Brief:
All of the data is to be repeated verbatim.

Entries supplied:
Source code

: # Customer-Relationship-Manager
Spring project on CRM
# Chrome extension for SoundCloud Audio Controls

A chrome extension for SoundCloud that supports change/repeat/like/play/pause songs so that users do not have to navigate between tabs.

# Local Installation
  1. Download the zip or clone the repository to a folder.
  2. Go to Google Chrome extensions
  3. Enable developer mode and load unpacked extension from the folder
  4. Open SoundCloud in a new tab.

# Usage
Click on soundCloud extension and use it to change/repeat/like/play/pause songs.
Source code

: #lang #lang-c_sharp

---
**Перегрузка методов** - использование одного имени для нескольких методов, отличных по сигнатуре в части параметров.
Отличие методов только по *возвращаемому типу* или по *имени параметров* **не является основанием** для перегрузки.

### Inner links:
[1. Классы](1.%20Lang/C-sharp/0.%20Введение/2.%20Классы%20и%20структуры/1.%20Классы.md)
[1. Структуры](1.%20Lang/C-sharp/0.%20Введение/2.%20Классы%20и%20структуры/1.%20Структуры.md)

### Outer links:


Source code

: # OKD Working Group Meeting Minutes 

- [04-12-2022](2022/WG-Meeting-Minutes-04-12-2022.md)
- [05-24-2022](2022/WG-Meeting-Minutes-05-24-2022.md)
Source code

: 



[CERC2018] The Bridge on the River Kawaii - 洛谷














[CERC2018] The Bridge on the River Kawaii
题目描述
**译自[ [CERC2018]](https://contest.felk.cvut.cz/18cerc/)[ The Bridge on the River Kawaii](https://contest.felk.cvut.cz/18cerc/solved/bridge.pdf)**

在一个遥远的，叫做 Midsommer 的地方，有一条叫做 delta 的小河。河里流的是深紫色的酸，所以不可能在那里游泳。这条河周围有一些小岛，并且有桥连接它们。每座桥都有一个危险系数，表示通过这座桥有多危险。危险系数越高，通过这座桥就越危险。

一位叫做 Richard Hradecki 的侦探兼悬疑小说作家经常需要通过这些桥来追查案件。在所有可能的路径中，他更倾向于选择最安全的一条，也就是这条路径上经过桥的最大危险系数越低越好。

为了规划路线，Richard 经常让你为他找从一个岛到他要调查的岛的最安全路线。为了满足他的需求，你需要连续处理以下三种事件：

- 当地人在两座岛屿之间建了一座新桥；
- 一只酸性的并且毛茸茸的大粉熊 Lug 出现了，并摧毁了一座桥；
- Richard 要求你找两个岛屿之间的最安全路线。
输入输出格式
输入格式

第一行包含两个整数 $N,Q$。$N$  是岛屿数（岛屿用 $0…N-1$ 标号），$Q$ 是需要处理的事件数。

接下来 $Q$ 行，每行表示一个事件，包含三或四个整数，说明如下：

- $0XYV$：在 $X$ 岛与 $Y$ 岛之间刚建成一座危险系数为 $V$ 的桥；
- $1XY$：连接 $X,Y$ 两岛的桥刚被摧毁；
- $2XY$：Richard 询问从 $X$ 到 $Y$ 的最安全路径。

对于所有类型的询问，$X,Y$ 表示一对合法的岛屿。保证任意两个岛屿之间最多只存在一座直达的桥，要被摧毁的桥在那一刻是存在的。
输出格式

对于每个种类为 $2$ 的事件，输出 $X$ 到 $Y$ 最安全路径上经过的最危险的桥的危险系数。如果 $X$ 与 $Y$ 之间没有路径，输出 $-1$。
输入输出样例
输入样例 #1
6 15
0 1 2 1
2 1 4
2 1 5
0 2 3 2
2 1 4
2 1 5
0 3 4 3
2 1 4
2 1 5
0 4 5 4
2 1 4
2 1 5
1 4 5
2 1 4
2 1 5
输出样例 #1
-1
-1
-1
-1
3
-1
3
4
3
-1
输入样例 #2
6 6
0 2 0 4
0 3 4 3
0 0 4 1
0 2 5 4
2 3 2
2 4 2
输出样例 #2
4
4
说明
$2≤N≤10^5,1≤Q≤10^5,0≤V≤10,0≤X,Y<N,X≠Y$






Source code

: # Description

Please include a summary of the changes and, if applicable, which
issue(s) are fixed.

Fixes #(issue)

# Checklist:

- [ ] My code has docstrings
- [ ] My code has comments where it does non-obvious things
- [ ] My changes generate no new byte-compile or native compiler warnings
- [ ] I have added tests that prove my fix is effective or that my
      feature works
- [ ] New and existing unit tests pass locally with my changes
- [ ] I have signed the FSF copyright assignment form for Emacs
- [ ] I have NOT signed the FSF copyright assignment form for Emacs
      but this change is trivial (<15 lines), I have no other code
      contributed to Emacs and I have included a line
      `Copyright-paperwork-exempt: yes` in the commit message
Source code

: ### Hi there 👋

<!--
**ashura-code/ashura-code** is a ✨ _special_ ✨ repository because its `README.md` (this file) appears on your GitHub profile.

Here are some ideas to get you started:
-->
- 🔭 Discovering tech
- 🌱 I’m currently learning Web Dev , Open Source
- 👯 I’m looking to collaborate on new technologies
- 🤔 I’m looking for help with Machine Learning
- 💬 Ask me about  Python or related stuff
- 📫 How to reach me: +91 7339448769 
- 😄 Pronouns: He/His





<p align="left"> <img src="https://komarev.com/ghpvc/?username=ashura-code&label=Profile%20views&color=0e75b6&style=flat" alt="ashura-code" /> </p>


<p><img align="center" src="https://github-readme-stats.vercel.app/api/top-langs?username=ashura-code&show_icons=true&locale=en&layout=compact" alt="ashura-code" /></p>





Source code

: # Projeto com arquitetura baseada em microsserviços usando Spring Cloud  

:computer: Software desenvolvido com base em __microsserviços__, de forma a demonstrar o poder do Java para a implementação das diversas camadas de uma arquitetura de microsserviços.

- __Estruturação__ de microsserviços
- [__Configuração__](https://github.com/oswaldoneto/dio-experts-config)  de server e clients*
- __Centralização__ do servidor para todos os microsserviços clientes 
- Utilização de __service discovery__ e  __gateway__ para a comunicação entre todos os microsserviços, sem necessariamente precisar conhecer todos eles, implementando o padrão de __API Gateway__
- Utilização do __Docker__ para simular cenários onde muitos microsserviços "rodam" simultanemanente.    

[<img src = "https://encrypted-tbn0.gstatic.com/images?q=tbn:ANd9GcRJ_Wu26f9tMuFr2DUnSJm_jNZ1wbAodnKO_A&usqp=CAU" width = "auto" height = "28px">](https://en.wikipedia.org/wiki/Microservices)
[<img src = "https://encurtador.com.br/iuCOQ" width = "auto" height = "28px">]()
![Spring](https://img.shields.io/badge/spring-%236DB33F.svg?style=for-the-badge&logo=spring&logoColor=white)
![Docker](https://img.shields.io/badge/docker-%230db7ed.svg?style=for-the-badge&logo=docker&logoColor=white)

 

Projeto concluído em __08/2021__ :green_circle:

Exercise response:
Source code

: # Customer-Relationship-Manager
Spring project on CRM
# Chrome extension for SoundCloud Audio Controls

A chrome extension for SoundCloud that supports change/repeat/like/play/pause songs so that users do not have to navigate between tabs.

# Local Installation
  1. Download the zip or clone the repository to a folder.
  2. Go to Google Chrome extensions
  3. Enable developer mode and load unpacked extension from the folder
  4. Open SoundCloud in a new tab.

# Usage
Click on soundCloud extension and use it to change/repeat/like/play/pause songs.
Source code

: #lang #lang-c_sharp

---
**Перегрузка методов** - использование одного имени для нескольких методов, отличных по сигнатуре в части параметров.
Отличие методов только по *возвращаемому типу* или по *имени параметров* **не является основанием** для перегрузки.

### Inner links:
[1. Классы](1.%20Lang/C-sharp/0.%20Введение/2.%20Классы%20и%20структуры/1.%20Классы.md)
[1. Структуры](1.%20Lang/C-sharp/0.%20Введение/2.%20Классы%20и%20структуры/1.%20Структуры.md)

### Outer links:


Source code

: # OKD Working Group Meeting Minutes 

- [04-12-2022](2022/WG-Meeting-Minutes-04-12-2022.md)
- [05-24-2022](2022/WG-Meeting-Minutes-05-24-2022.md)
Source code

: 



[CERC2018] The Bridge on the River Kawaii - 洛谷














[CERC2018] The Bridge on the River Kawaii
题目描述
**译自[ [CERC2018]](https://contest.felk.cvut.cz/18cerc/)[ The Bridge on the River Kawaii](https://contest.felk.cvut.cz/18cerc/solved/bridge.pdf)**

在一个遥远的，叫做 Midsommer 的地方，有一条叫做 delta 的小河。河里流的是深紫色的酸，所以不可能在那里游泳。这条河周围有一些小岛，并且有桥连接它们。每座桥都有一个危险系数，表示通过这座桥有多危险。危险系数越高，通过这座桥就越危险。

一位叫做 Richard Hradecki 的侦探兼悬疑小说作家经常需要通过这些桥来追查案件。在所有可能的路径中，他更倾向于选择最安全的一条，也就是这条路径上经过桥的最大危险系数越低越好。

为了规划路线，Richard 经常让你为他找从一个岛到他要调查的岛的最安全路线。为了满足他的需求，你需要连续处理以下三种事件：

- 当地人在两座岛屿之间建了一座新桥；
- 一只酸性的并且毛茸茸的大粉熊 Lug 出现了，并摧毁了一座桥；
- Richard 要求你找两个岛屿之间的最安全路线。
输入输出格式
输入格式

第一行包含两个整数 $N,Q$。$N$  是岛屿数（岛屿用 $0…N-1$ 标号），$Q$ 是需要处理的事件数。

接下来 $Q$ 行，每行表示一个事件，包含三或四个整数，说明如下：

- $0XYV$：在 $X$ 岛与 $Y$ 岛之间刚建成一座危险系数为 $V$ 的桥；
- $1XY$：连接 $X,Y$ 两岛的桥刚被摧毁；
- $2XY$：Richard 询问从 $X$ 到 $Y$ 的最安全路径。

对于所有类型的询问，$X,Y$ 表示一对合法的岛屿。保证任意两个岛屿之间最多只存在一座直达的桥，要被摧毁的桥在那一刻是存在的。
输出格式

对于每个种类为 $2$ 的事件，输出 $X$ 到 $Y$ 最安全路径上经过的最危险的桥的危险系数。如果 $X$ 与 $Y$ 之间没有路径，输出 $-1$。
输入输出样例
输入样例 #1
6 15
0 1 2 1
2 1 4
2 1 5
0 2 3 2
2 1 4
2 1 5
0 3 4 3
2 1 4
2 1 5
0 4 5 4
2 1 4
2 1 5
1 4 5
2 1 4
2 1 5
输出样例 #1
-1
-1
-1
-1
3
-1
3
4
3
-1
输入样例 #2
6 6
0 2 0 4
0 3 4 3
0 0 4 1
0 2 5 4
2 3 2
2 4 2
输出样例 #2
4
4
说明
$2≤N≤10^5,1≤Q≤10^5,0≤V≤10,0≤X,Y<N,X≠Y$






Source code

: # Description

Please include a summary of the changes and, if applicable, which
issue(s) are fixed.

Fixes #(issue)

# Checklist:

- [ ] My code has docstrings
- [ ] My code has comments where it does non-obvious things
- [ ] My changes generate no new byte-compile or native compiler warnings
- [ ] I have added tests that prove my fix is effective or that my
      feature works
- [ ] New and existing unit tests pass locally with my changes
- [ ] I have signed the FSF copyright assignment form for Emacs
- [ ] I have NOT signed the FSF copyright assignment form for Emacs
      but this change is trivial (<15 lines), I have no other code
      contributed to Emacs and I have included a line
      `Copyright-paperwork-exempt: yes` in the commit message
Source code

: ### Hi there 👋

<!--
**ashura-code/ashura-code** is a ✨ _special_ ✨ repository because its `README.md` (this file) appears on your GitHub profile.

Here are some ideas to get you started:
-->
- 🔭 Discovering tech
- 🌱 I’m currently learning Web Dev , Open Source
- 👯 I’m looking to collaborate on new technologies
- 🤔 I’m looking for help with Machine Learning
- 💬 Ask me about  Python or related stuff
- 📫 How to reach me: +91 7339448769 
- 😄 Pronouns: He/His





<p align="left"> <img src="https://komarev.com/ghpvc/?username=ashura-code&label=Profile%20views&color=0e75b6&style=flat" alt="ashura-code" /> </p>


<p><img align="center" src="https://github-readme-stats.vercel.app/api/top-langs?username=ashura-code&show_icons=true&locale=en&layout=compact" alt="ashura-code" /></p>





Source code

: # Projeto com arquitetura baseada em microsserviços usando Spring Cloud  

:computer: Software desenvolvido com base em __microsserviços__, de forma a demonstrar o poder do Java para a implementação das diversas camadas de uma arquitetura de microsserviços.

- __Estruturação__ de microsserviços
- [__Configuração__](https://github.com/oswaldoneto/dio-experts-config)  de server e clients*
- __Centralização__ do servidor para todos os microsserviços clientes 
- Utilização de __service discovery__ e  __gateway__ para a comunicação entre todos os microsserviços, sem necessariamente precisar conhecer todos eles, implementando o padrão de __API Gateway__
- Utilização do __Docker__ para simular cenários onde muitos microsserviços "rodam" simultanemanente.    

[<img src = "https://encrypted-tbn0.gstatic.com/images?q=tbn:ANd9GcRJ_Wu26f9tMuFr2DUnSJm_jNZ1wbAodnKO_A&usqp=CAU" width = "auto" height = "28px">](https://en.wikipedia.org/wiki/Microservices)
[<img src = "https://encurtador.com.br/iuCOQ" width = "auto" height = "28px">]()
![Spring](https://img.shields.io/badge/spring-%236DB33F.svg?style=for-the-badge&logo=spring&logoColor=white)
![Docker](https://img.shields.io/badge/docker-%230db7ed.svg?style=for-the-badge&logo=docker&logoColor=white)

 

Projeto concluído em __08/2021__ :green_circle:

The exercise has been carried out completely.